Auf der Kippe
Utah Jazz (9-12).
New Orleans Pelicans (10-11).
Memphis Grizzlies (12-8).
Denver Nuggets (14-7).
In der Breite liegt nach wie vor der größte Unterschied zwischen Western und Eastern Conference. Der Osten hat in der Spitze aufge- und teilweise überholt, aber auf den Plätzen sechs bis acht werden keine Top-Teams landen. Im Westen hingegen zählt man (mindestens) zehn Teams, die diesen Anspruch haben, die aber nicht alle ein Playoff-Ticket bekommen werden. Für mich weist viel darauf hin, dass zwei dieser Teams aus diesem Quartett kommen.
Momentan scheinen die Jazz eines davon zu sein. Die Leistungen zuletzt schreien sogar nach Lottery. Utah wird seinem Ruf als Top-Team in der Defense nicht gerecht, vorne erleben speziell Donovan Mitchell und Ricky Rubio bizarre Aufs und Abs. Es gibt zwar mildernde Umstände - die Jazz haben im November nur gegen .500-Teams (oder besser) gespielt, kein Team hatte bisher mehr Auswärtsspiele und eigentlich forcieren sie defensiv die richtigen Würfe, gegnerische Teams treffen diese jedoch besser als erwartet.
Man darf mit einer Regression zur Mitte rechnen, denn eigentlich hat Utah seine Qualität ja nicht verloren und der Spielplan wird auch wieder etwas entspannter. Allerdings: Die Jazz sollten das Aufwachen nicht mehr lange hinauszögern. Schon mehrfach haben sie sich einfach aufgegeben, was komplett konträr zu ihrer Arbeiter-Mentalität verläuft. Ohne dieses Selbstverständnis vor allem in der Defensive ist Utah kein Top-Team - und zu viel sollten sie nun nicht mehr an Boden verlieren.
Ähnliches lässt sich auch über die Pelicans sagen. NOLA hat einige klar definierte Stärken, allen voran die Offense, die zu den besten der Liga gehört. Die Pelicans sind aber nach wie vor auch extrem dünn besetzt und immer wieder von Verletzungen geplagt. Die Defense ist schlecht - und wenn Anthony Davis nicht auf dem Court steht, ist sie richtiggehend albern (114,9).
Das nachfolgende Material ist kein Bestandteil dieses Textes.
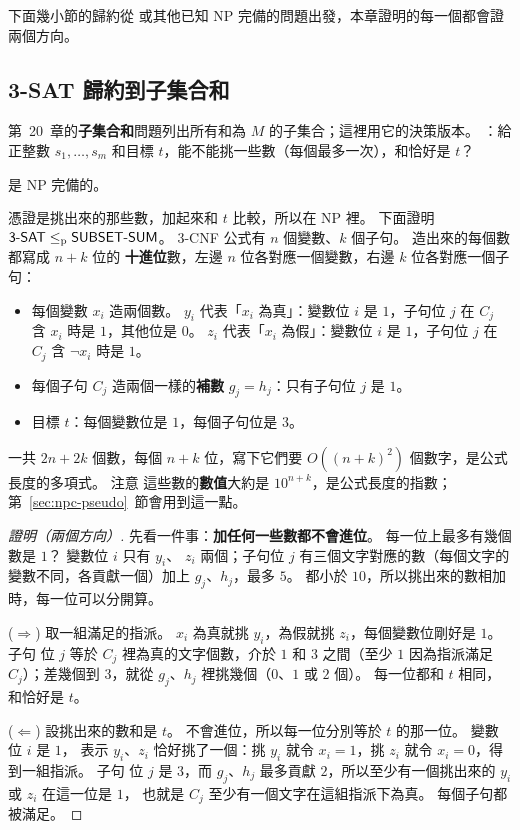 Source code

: 下面幾小節的歸約從  或其他已知 NP 完備的問題出發，本章證明的每一個都會證兩個方向。

\subsection{3-SAT 歸約到子集合和}
\label{sec:npc-subset}

第~20~章的\textbf{子集合和}問題列出所有和為 $M$ 的子集合；這裡用它的決策版本。 ：給
正整數 $s_1, \ldots, s_m$ 和目標 $t$，能不能挑一些數（每個最多一次），和恰好是 $t$？

\begin{theorem}
\label{thm:npc-subset}
 是 NP 完備的。
\end{theorem}

憑證是挑出來的那些數，加起來和 $t$ 比較，所以在 NP 裡。 下面證明 $\textsf{3-SAT} \le_{\mathrm{p}}
\textsf{SUBSET-SUM}$。 3-CNF 公式有 $n$ 個變數、$k$ 個子句。 造出來的每個數都寫成 $n + k$ 位的
\textbf{十進位}數，左邊 $n$ 位各對應一個變數，右邊 $k$ 位各對應一個子句：

\begin{itemize}
\item 每個變數 $x_i$ 造兩個數。 $y_i$ 代表「$x_i$ 為真」：變數位 $i$ 是 $1$，子句位 $j$ 在 $C_j$ 含
$x_i$ 時是 $1$，其他位是 $0$。 $z_i$ 代表「$x_i$ 為假」：變數位 $i$ 是 $1$，子句位 $j$ 在 $C_j$ 含
$\neg x_i$ 時是 $1$。
\item 每個子句 $C_j$ 造兩個一樣的\textbf{補數} $g_j = h_j$：只有子句位 $j$ 是 $1$。
\item 目標 $t$：每個變數位是 $1$，每個子句位是 $3$。
\end{itemize}

一共 $2n + 2k$ 個數，每個 $n + k$ 位，寫下它們要 $O((n + k)^2)$ 個數字，是公式長度的多項式。 注意
這些數的\textbf{數值}大約是 $10^{n+k}$，是公式長度的指數；第~\ref{sec:npc-pseudo}~節會用到這一點。

\begin{proof}[證明（兩個方向）]
先看一件事：\textbf{加任何一些數都不會進位}。 每一位上最多有幾個數是 $1$？ 變數位 $i$ 只有 $y_i$、
$z_i$ 兩個；子句位 $j$ 有三個文字對應的數（每個文字的變數不同，各貢獻一個）加上 $g_j$、$h_j$，最多
$5$。 都小於 $10$，所以挑出來的數相加時，每一位可以分開算。

($\Rightarrow$) 取一組滿足的指派。 $x_i$ 為真就挑 $y_i$，為假就挑 $z_i$，每個變數位剛好是 $1$。 子句
位 $j$ 等於 $C_j$ 裡為真的文字個數，介於 $1$ 和 $3$ 之間（至少 $1$ 因為指派滿足 $C_j$）；差幾個到
$3$，就從 $g_j$、$h_j$ 裡挑幾個（$0$、$1$ 或 $2$ 個）。 每一位都和 $t$ 相同，和恰好是 $t$。

($\Leftarrow$) 設挑出來的數和是 $t$。 不會進位，所以每一位分別等於 $t$ 的那一位。 變數位 $i$ 是 $1$，
表示 $y_i$、$z_i$ 恰好挑了一個：挑 $y_i$ 就令 $x_i = 1$，挑 $z_i$ 就令 $x_i = 0$，得到一組指派。 子句
位 $j$ 是 $3$，而 $g_j$、$h_j$ 最多貢獻 $2$，所以至少有一個挑出來的 $y_i$ 或 $z_i$ 在這一位是 $1$，
也就是 $C_j$ 至少有一個文字在這組指派下為真。 每個子句都被滿足。
\end{proof}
A.D. hatte offensichtlich recht, als er beklagte, dass er jede Nacht fast perfekt spielen müsse, damit die Pelicans eine Siegchance haben - es gibt wohl keinen Spieler, der eine größere individuelle Last tragen muss als er. Davis ist zwar gut genug, um damit klarzukommen und sein Team in die Playoffs zu führen. Wenn er aber länger ausfällt, ist dieses Team schnell auf verlorenem Posten. Und auch die Minuten, die Davis bisher ohne Jrue Holiday auf dem Court stand, verliefen übel (-10,7), was verdeutlicht, wie schlecht der Kader um die Stützen herum aufgebaut ist.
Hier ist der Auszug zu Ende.